One of them is Changpeng “CZ” Zhao, the CEO of Binance, the world’s largest crypto exchange. He has expressed his views while speaking to CNBC during the Paris Blockchain Week Summit, as the news network reported on April 15.
In 2021, the regulators in the United Kingdom banned Zhao’s company from carrying out any regulated activity there. At the same time, the central bank of Singapore stated that Binance’s services could be in violation of the local laws, forcing the platform to limit its operations.
However, as he told CNBC:
“The tide is definitely turning.”
These words echo the sentiment he expressed in his speech opening the summit on April 13, saying that regulatory discussions concerning crypto have moved from “negative” to “positive.”
“The regulatory landscape around the world is coming up to speed quickly.”
Entering the regulatory framework
Indeed, although the Chinese authorities have made it clear they didn’t want anything to do with crypto, Great Britain and the United States are planning to bring the budding market under regulatory control, as they seek to become leaders in crypto innovation and investment.
In line with this stance, the U.K. government has recently announced plans to recognize stablecoins as a valid form of payment. At the same time, the country’s Finance Minister Rishi Sunak has asked the Royal Mint to create a non-fungible token (NFT), which will be issued by the summer.
As Cary sees it:
“The U.K. could be a dark horse in this whole situation. Post-Brexit, they sort of have a policy decision to make and a strategy decision to make. Do they rebuild Brussels in London, or do they become the Singapore of the West, invite all this innovation, all this technology and all this wealth generation and really own the future of the Web?”
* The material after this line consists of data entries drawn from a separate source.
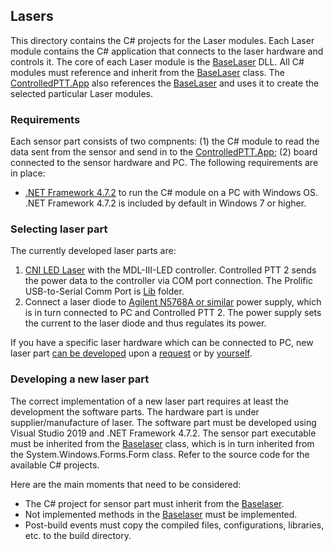 ## Lasers

This directory contains the C# projects for the Laser modules. Each Laser module contains the C# application that connects to the laser hardware and controls it. The core of each Laser module is the [BaseLaser](./BaseLaser) DLL. All C# modules must reference and inherit from the [BaseLaser](./BaseLaser) class. The [ControlledPTT.App](../App) also references the [BaseLaser](./BaseLaser) and uses it to create the selected particular Laser modules. 

### Requirements

Each sensor part consists of two compnents: (1) the C# module to read the data sent from the sensor and send in to the [ControlledPTT.App](../App); (2) board connected to the sensor hardware and PC. The following requirements are in place:

- [.NET Framework 4.7.2](https://dotnet.microsoft.com/download/dotnet-framework/net472) to run the C# module on a PC with Windows OS. .NET Framework 4.7.2 is included by default in Windows 7 or higher.

### Selecting laser part

The currently developed laser parts are:
1. [CNI LED Laser](./Lasers/CNIMDLIII) with the MDL-III-LED controller. Controlled PTT 2 sends the power data to the controller via COM port connection. The Prolific USB-to-Serial Comm Port is [Lib](./Lasers/CNIMDLIII/Lib) folder.
2. Connect a laser diode to [Agilent N5768A or similar](./Lasers/Agilent) power supply, which is in turn connected to PC and Controlled PTT 2. The power supply sets the current to the laser diode and thus regulates its power.

If you have a specific laser hardware which can be connected to PC, new laser part [can be developed](#developing-a-new-laser-part) upon a [request](mailto:konstantin.tamarov@uef.fi) or by [yourself](#development).

### Developing a new laser part

The correct implementation of a new laser part requires at least the development the software parts. The hardware part is under supplier/manufacture of laser. The software part must be developed using Visual Studio 2019 and .NET Framework 4.7.2. The sensor part executable must be inherited from the [Baselaser](./BaseLaser) class, which is in turn inherited from the System.Windows.Forms.Form class. Refer to the source code for the available C# projects.

Here are the main moments that need to be considered:
- The C# project for sensor part must inherit from the [Baselaser](./BaseLaser).
- Not implemented methods in the [Baselaser](./BaseLaser) must be implemented.
- Post-build events must copy the compiled files, configurations, libraries, etc. to the build directory. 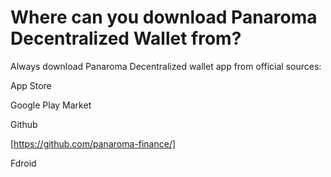 # Where can you download Panaroma Decentralized Wallet from?

Always download Panaroma Decentralized wallet app from official sources:

App Store



Google Play Market



Github

[https://github.com/panaroma-finance/]

Fdroid


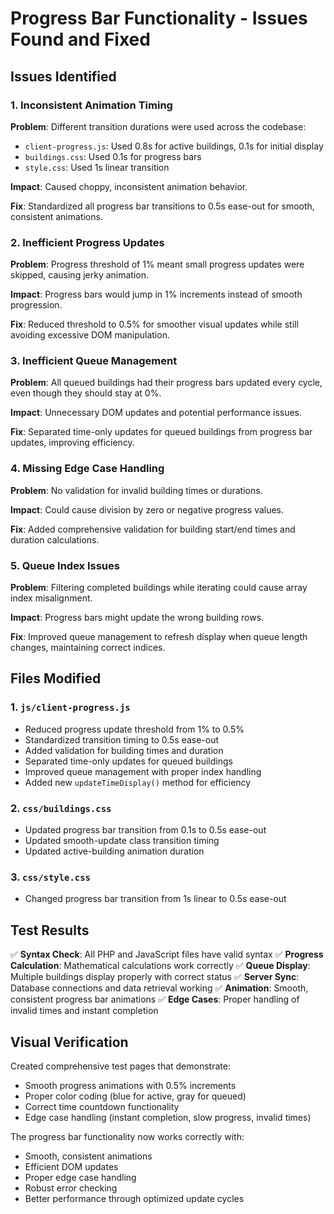 # Progress Bar Functionality - Issues Found and Fixed

## Issues Identified

### 1. **Inconsistent Animation Timing**
**Problem**: Different transition durations were used across the codebase:
- `client-progress.js`: Used 0.8s for active buildings, 0.1s for initial display
- `buildings.css`: Used 0.1s for progress bars
- `style.css`: Used 1s linear transition

**Impact**: Caused choppy, inconsistent animation behavior.

**Fix**: Standardized all progress bar transitions to 0.5s ease-out for smooth, consistent animations.

### 2. **Inefficient Progress Updates**
**Problem**: Progress threshold of 1% meant small progress updates were skipped, causing jerky animation.

**Impact**: Progress bars would jump in 1% increments instead of smooth progression.

**Fix**: Reduced threshold to 0.5% for smoother visual updates while still avoiding excessive DOM manipulation.

### 3. **Inefficient Queue Management**
**Problem**: All queued buildings had their progress bars updated every cycle, even though they should stay at 0%.

**Impact**: Unnecessary DOM updates and potential performance issues.

**Fix**: Separated time-only updates for queued buildings from progress bar updates, improving efficiency.

### 4. **Missing Edge Case Handling**
**Problem**: No validation for invalid building times or durations.

**Impact**: Could cause division by zero or negative progress values.

**Fix**: Added comprehensive validation for building start/end times and duration calculations.

### 5. **Queue Index Issues**
**Problem**: Filtering completed buildings while iterating could cause array index misalignment.

**Impact**: Progress bars might update the wrong building rows.

**Fix**: Improved queue management to refresh display when queue length changes, maintaining correct indices.

## Files Modified

### 1. `js/client-progress.js`
- Reduced progress update threshold from 1% to 0.5%
- Standardized transition timing to 0.5s ease-out
- Added validation for building times and duration
- Separated time-only updates for queued buildings
- Improved queue management with proper index handling
- Added new `updateTimeDisplay()` method for efficiency

### 2. `css/buildings.css`
- Updated progress bar transition from 0.1s to 0.5s ease-out
- Updated smooth-update class transition timing
- Updated active-building animation duration

### 3. `css/style.css`
- Changed progress bar transition from 1s linear to 0.5s ease-out

## Test Results

✅ **Syntax Check**: All PHP and JavaScript files have valid syntax
✅ **Progress Calculation**: Mathematical calculations work correctly
✅ **Queue Display**: Multiple buildings display properly with correct status
✅ **Server Sync**: Database connections and data retrieval working
✅ **Animation**: Smooth, consistent progress bar animations
✅ **Edge Cases**: Proper handling of invalid times and instant completion

## Visual Verification

Created comprehensive test pages that demonstrate:
- Smooth progress animations with 0.5% increments
- Proper color coding (blue for active, gray for queued)
- Correct time countdown functionality
- Edge case handling (instant completion, slow progress, invalid times)

The progress bar functionality now works correctly with:
- Smooth, consistent animations
- Efficient DOM updates
- Proper edge case handling
- Robust error checking
- Better performance through optimized update cycles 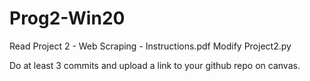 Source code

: # Prog2-Win20

Read Project 2 - Web Scraping - Instructions.pdf
Modify Project2.py

Do at least 3 commits and upload a link to your github repo on canvas.
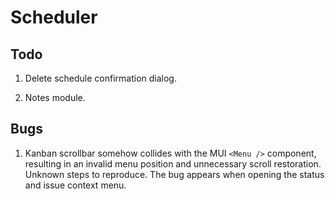 # Scheduler

## Todo

1. Delete schedule confirmation dialog.

2. Notes module.

## Bugs

1. Kanban scrollbar somehow collides with the MUI `<Menu />` component, resulting in an invalid menu position and unnecessary scroll restoration. Unknown steps to reproduce. The bug appears when opening the status and issue context menu.
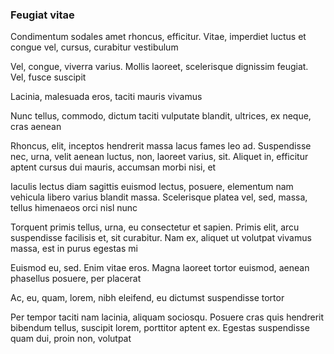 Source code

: ### Feugiat vitae

Condimentum sodales amet rhoncus, efficitur. Vitae, imperdiet luctus et congue vel, cursus, curabitur vestibulum

Vel, congue, viverra varius. Mollis laoreet, scelerisque dignissim feugiat. Vel, fusce suscipit

Lacinia, malesuada eros, taciti mauris vivamus

Nunc tellus, commodo, dictum taciti vulputate blandit, ultrices, ex neque, cras aenean

Rhoncus, elit, inceptos hendrerit massa lacus fames leo ad. Suspendisse nec, urna, velit aenean luctus, non, laoreet varius, sit. Aliquet in, efficitur aptent cursus dui mauris, accumsan morbi nisi, et

Iaculis lectus diam sagittis euismod lectus, posuere, elementum nam vehicula libero varius blandit massa. Scelerisque platea vel, sed, massa, tellus himenaeos orci nisl nunc

Torquent primis tellus, urna, eu consectetur et sapien. Primis elit, arcu suspendisse facilisis et, sit curabitur. Nam ex, aliquet ut volutpat vivamus massa, est in purus egestas mi

Euismod eu, sed. Enim vitae eros. Magna laoreet tortor euismod, aenean phasellus posuere, per placerat

Ac, eu, quam, lorem, nibh eleifend, eu dictumst suspendisse tortor

Per tempor taciti nam lacinia, aliquam sociosqu. Posuere cras quis hendrerit bibendum tellus, suscipit lorem, porttitor aptent ex. Egestas suspendisse quam dui, proin non, volutpat


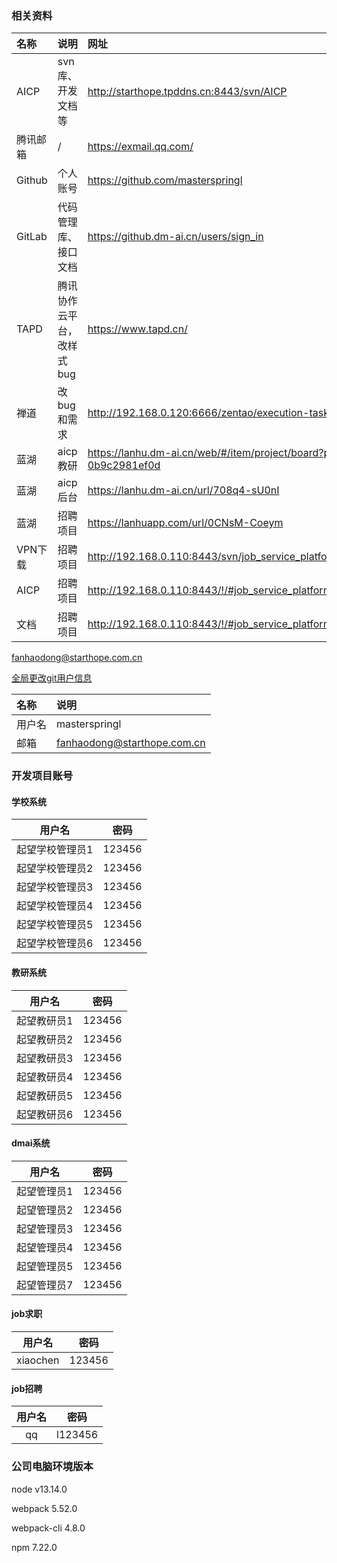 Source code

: ### 相关资料

| 名称     | 说明                      | 网址                                                         |
| :------- | :------------------------ | :----------------------------------------------------------- |
| AICP     | svn库、开发文档等         | http://starthope.tpddns.cn:8443/svn/AICP                     |
| 腾讯邮箱 | /                         | https://exmail.qq.com/                                       |
| Github   | 个人账号                  | https://github.com/masterspringl                             |
| GitLab   | 代码管理库、接口文档      | https://github.dm-ai.cn/users/sign_in                        |
| TAPD     | 腾讯协作云平台，改样式bug | https://www.tapd.cn/                                         |
| 禅道     | 改bug和需求               | http://192.168.0.120:6666/zentao/execution-task-12.html      |
| 蓝湖     | aicp教研                  | https://lanhu.dm-ai.cn/web/#/item/project/board?pid=a694a765-e65e-4a5c-9871-0b9c2981ef0d |
| 蓝湖     | aicp后台                  | https://lanhu.dm-ai.cn/url/708q4-sU0nI                       |
| 蓝湖     | 招聘项目                  | https://lanhuapp.com/url/0CNsM-Coeym                         |
| VPN下载  | 招聘项目                  | http://192.168.0.110:8443/svn/job_service_platform/job_service_platform_frontend |
| AICP     | 招聘项目                  | http://192.168.0.110:8443/!/#job_service_platform/view/head/job_service_platform_document |
| 文档     | 招聘项目                  | http://192.168.0.110:8443/!/#job_service_platform/view/head/job_service_platform_web |

fanhaodong@starthope.com.cn

[全局更改git用户信息](https://github.com/SpringLoach/origin-2021/blob/main/git/Git速查.md#提交操作者信息)    

| 名称   | 说明                        |
| :----- | :-------------------------- |
| 用户名 | masterspringl               |
| 邮箱   | fanhaodong@starthope.com.cn |



### 开发项目账号

#### 学校系统

|     用户名      |  密码  |
| :-------------: | :----: |
| 起望学校管理员1 | 123456 |
| 起望学校管理员2 | 123456 |
| 起望学校管理员3 | 123456 |
| 起望学校管理员4 | 123456 |
| 起望学校管理员5 | 123456 |
| 起望学校管理员6 | 123456 |

#### 教研系统

|   用户名    |  密码  |
| :---------: | :----: |
| 起望教研员1 | 123456 |
| 起望教研员2 | 123456 |
| 起望教研员3 | 123456 |
| 起望教研员4 | 123456 |
| 起望教研员5 | 123456 |
| 起望教研员6 | 123456 |

#### dmai系统

|   用户名    |  密码  |
| :---------: | :----: |
| 起望管理员1 | 123456 |
| 起望管理员2 | 123456 |
| 起望管理员3 | 123456 |
| 起望管理员4 | 123456 |
| 起望管理员5 | 123456 |
| 起望管理员7 | 123456 |

#### job求职

|  用户名  |  密码  |
| :------: | :----: |
| xiaochen | 123456 |

#### job招聘

| 用户名 |  密码   |
| :----: | :-----: |
|   qq   | l123456 |



### 公司电脑环境版本

node v13.14.0

webpack 5.52.0 

webpack-cli 4.8.0

npm 7.22.0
France, the host of the Paris Blockchain Week Summit, is another country mentioned in a positive context. Namely, Zhao considers it “very progressive and very welcoming towards cryptocurrencies,” as well as “far more advanced in their understanding.”
Commenting on the authorities’ cautiousness regarding the ‘dark side’ of the industry, including money laundering and other illegal transactions, the co-founder of Tezos (XTZ), Arthur Breitman, has said that:
“I think they’re starting to take it seriously [but] I don’t think they’re getting a warm and fuzzy feeling about it. Naturally, they are going to have a conservative bias.”
Some experiences differ
That said, some crypto executives have had a bitter experience with financial regulators recently, including the CEO of Ripple, Brad Garlinghouse, whose company is in the middle of a legal battle with the U.S. Securities and Exchange Commission (SEC).
“When I give advice to entrepreneurs that are thinking about building a crypto or blockchain company, I tell them do not incorporate in the United States. The lack of clarity and a lack of certainty means that you are at risk for the exact kind of lawsuit the SEC brought against us.”
Notably, the SEC is accusing the firm of illegally selling over $1 billion worth of the XRP token between 2013 and 2020.